Scientists recently dove into Lake Untersee, a large freshwater lake in Antarctica, and discovered fields of cone-shaped mounds on the lake floor. Though they look like spooky, alien traffic cones, these mounds aren’t the work of extraterrestrials. The scientists say the cones, called stromatolites, were built by bacteria, and the construction project probably took thousands of years.
“We had never seen anything like that,” Dale Andersen told Science News. “It totally blew us away.”
Andersen is a researcher at the SETI Institute in Mountain View, Calif. He studies organisms that live in extreme environments, and he braved Lake Untersee’s frigid waters to see the bacteria-built stromatolites and lead a study on them. By studying life in harsh places, scientists like Andersen hope to learn more about life in general.
Over the years, researchers have discovered organisms that can survive in surprising environments not unlike the hostile conditions on other planets. Lake Untersee, for example, is super-cold and contains an abundance of a compound called methane. These same conditions — cold and lots of methane — also describe many of the moons of Jupiter and Saturn.
Stromatolites are some of the oldest signs of life on our planet. Bacteria started building these structures billions of years ago. Scientists study the fossilized remains of those ancient mounds for clues to how the earliest organisms survived. The underwater discovery in Antarctica gave the researchers a way to peer back in time to the beginning of life on our planet.
“It’s like going back to early Earth,” Dawn Sumner told Science News. Sumner, who also worked on the new study, is a geologist at the University of California, Davis. “These are just incredibly beautiful microbial landscapes,” she says. Bacteria are a type of microbe, or extremely small organism.
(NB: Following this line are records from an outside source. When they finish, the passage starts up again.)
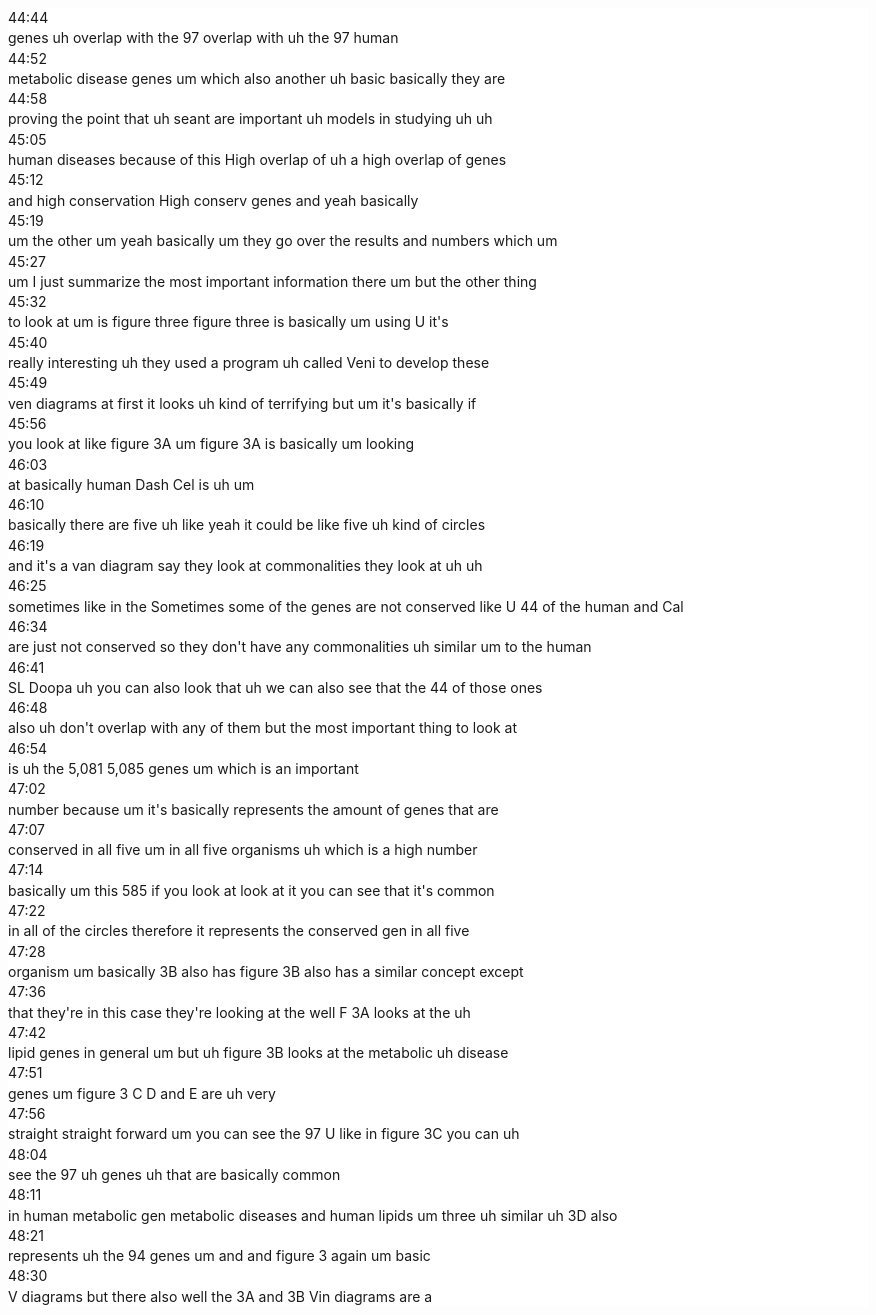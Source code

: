 44:44     
genes uh overlap with the 97 overlap with uh the 97 human     
44:52     
metabolic disease genes um which also another uh basic basically they are     
44:58     
proving the point that uh seant are important uh models in studying uh uh     
45:05     
human diseases because of this High overlap of uh a high overlap of genes     
45:12     
and high conservation High conserv genes and yeah basically     
45:19     
um the other um yeah basically um they go over the results and numbers which um     
45:27     
um I just summarize the most important information there um but the other thing     
45:32     
to look at um is figure three figure three is basically um using U it's     
45:40     
really interesting uh they used a program uh called Veni to develop these     
45:49     
ven diagrams at first it looks uh kind of terrifying but um it's basically if     
45:56     
you look at like figure 3A um figure 3A is basically um looking     
46:03     
at basically human Dash Cel is uh um     
46:10     
basically there are five uh like yeah it could be like five uh kind of circles     
46:19     
and it's a van diagram say they look at commonalities they look at uh uh     
46:25     
sometimes like in the Sometimes some of the genes are not conserved like U 44 of the human and Cal     
46:34     
are just not conserved so they don't have any commonalities uh similar um to the human     
46:41     
SL Doopa uh you can also look that uh we can also see that the 44 of those ones     
46:48     
also uh don't overlap with any of them but the most important thing to look at     
46:54     
is uh the 5,081 5,085 genes um which is an important     
47:02     
number because um it's basically represents the amount of genes that are     
47:07     
conserved in all five um in all five organisms uh which is a high number     
47:14     
basically um this 585 if you look at look at it you can see that it's common     
47:22     
in all of the circles therefore it represents the conserved gen in all five     
47:28     
organism um basically 3B also has figure 3B also has a similar concept except     
47:36     
that they're in this case they're looking at the well F 3A looks at the uh     
47:42     
lipid genes in general um but uh figure 3B looks at the metabolic uh disease     
47:51     
genes um figure 3 C D and E are uh very     
47:56     
straight straight forward um you can see the 97 U like in figure 3C you can uh     
48:04     
see the 97 uh genes uh that are basically common     
48:11     
in human metabolic gen metabolic diseases and human lipids um three uh similar uh 3D also     
48:21     
represents uh the 94 genes um and and figure 3 again um basic     
48:30     
V diagrams but there also well the 3A and 3B Vin diagrams are a     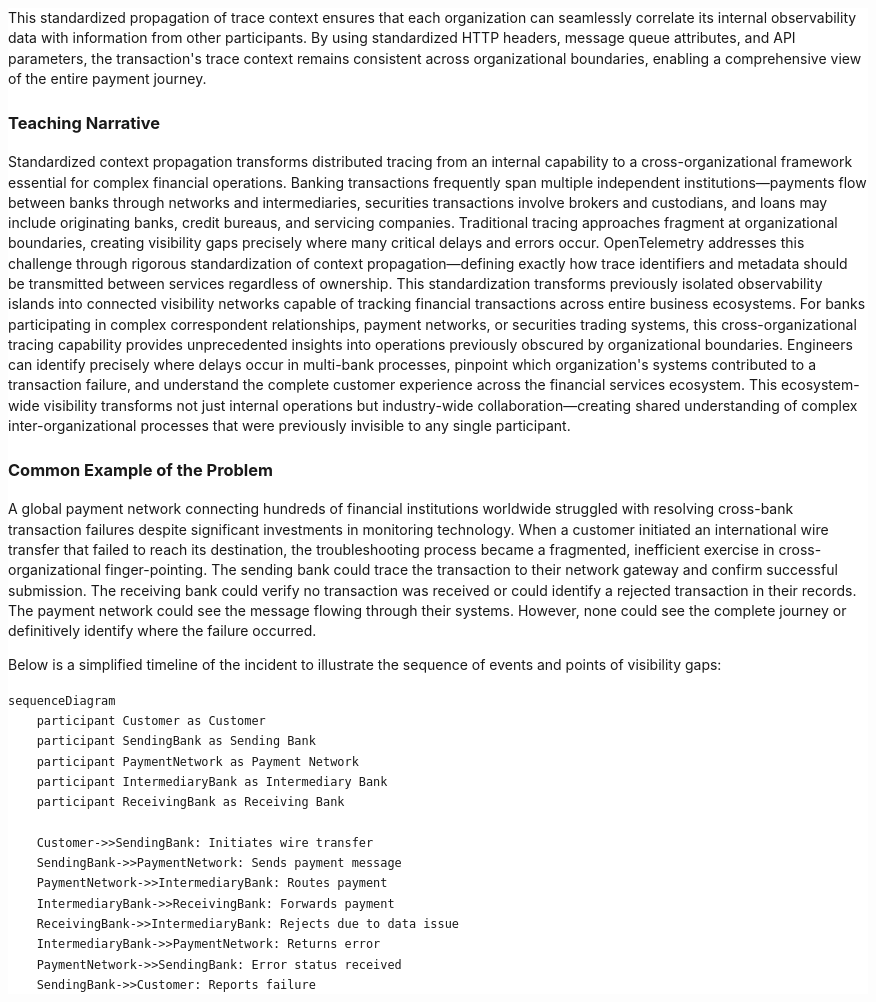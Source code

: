 This standardized propagation of trace context ensures that each organization can seamlessly correlate its internal observability data with information from other participants. By using standardized HTTP headers, message queue attributes, and API parameters, the transaction's trace context remains consistent across organizational boundaries, enabling a comprehensive view of the entire payment journey.

### Teaching Narrative

Standardized context propagation transforms distributed tracing from an internal capability to a cross-organizational framework essential for complex financial operations. Banking transactions frequently span multiple independent institutions—payments flow between banks through networks and intermediaries, securities transactions involve brokers and custodians, and loans may include originating banks, credit bureaus, and servicing companies. Traditional tracing approaches fragment at organizational boundaries, creating visibility gaps precisely where many critical delays and errors occur. OpenTelemetry addresses this challenge through rigorous standardization of context propagation—defining exactly how trace identifiers and metadata should be transmitted between services regardless of ownership. This standardization transforms previously isolated observability islands into connected visibility networks capable of tracking financial transactions across entire business ecosystems. For banks participating in complex correspondent relationships, payment networks, or securities trading systems, this cross-organizational tracing capability provides unprecedented insights into operations previously obscured by organizational boundaries. Engineers can identify precisely where delays occur in multi-bank processes, pinpoint which organization's systems contributed to a transaction failure, and understand the complete customer experience across the financial services ecosystem. This ecosystem-wide visibility transforms not just internal operations but industry-wide collaboration—creating shared understanding of complex inter-organizational processes that were previously invisible to any single participant.

### Common Example of the Problem

A global payment network connecting hundreds of financial institutions worldwide struggled with resolving cross-bank transaction failures despite significant investments in monitoring technology. When a customer initiated an international wire transfer that failed to reach its destination, the troubleshooting process became a fragmented, inefficient exercise in cross-organizational finger-pointing. The sending bank could trace the transaction to their network gateway and confirm successful submission. The receiving bank could verify no transaction was received or could identify a rejected transaction in their records. The payment network could see the message flowing through their systems. However, none could see the complete journey or definitively identify where the failure occurred.

Below is a simplified timeline of the incident to illustrate the sequence of events and points of visibility gaps:

```mermaid
sequenceDiagram
    participant Customer as Customer
    participant SendingBank as Sending Bank
    participant PaymentNetwork as Payment Network
    participant IntermediaryBank as Intermediary Bank
    participant ReceivingBank as Receiving Bank

    Customer->>SendingBank: Initiates wire transfer
    SendingBank->>PaymentNetwork: Sends payment message
    PaymentNetwork->>IntermediaryBank: Routes payment
    IntermediaryBank->>ReceivingBank: Forwards payment
    ReceivingBank->>IntermediaryBank: Rejects due to data issue
    IntermediaryBank->>PaymentNetwork: Returns error
    PaymentNetwork->>SendingBank: Error status received
    SendingBank->>Customer: Reports failure
```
Scientists know of only a few places on Earth where stromatolites develop. Andersen and his team say those at the bottom of Lake Untersee have unusual shapes and sizes. The lake’s stromatolites are large: some stand about a foot and a half tall. They’re made mostly of cyanobacteria, which are the earliest known life-form on Earth. Like plants, cyanobacteria convert sunlight to food in the process called photosynthesis.
The team has explored other lakes in Antarctica but hasn’t found the same stromatolites. Each lake is different: Some have a thicker ice cover, which affects how much sunlight reaches the water and the organisms beneath the surface. The chemical makeup of the water may also vary from lake to lake. So far, the researchers don’t know what makes Lake Untersee a happy home for tall stromatolites.
“There’s something very special about this particular example that’s allowing these large conical stromatolites to form,” Sumner told Science News.
Later this year, the scientists have another chance to investigate: In November, they’ll return to the freezing waters to collect a few more samples of the bacteria-built mounds at the bottom of Lake Untersee.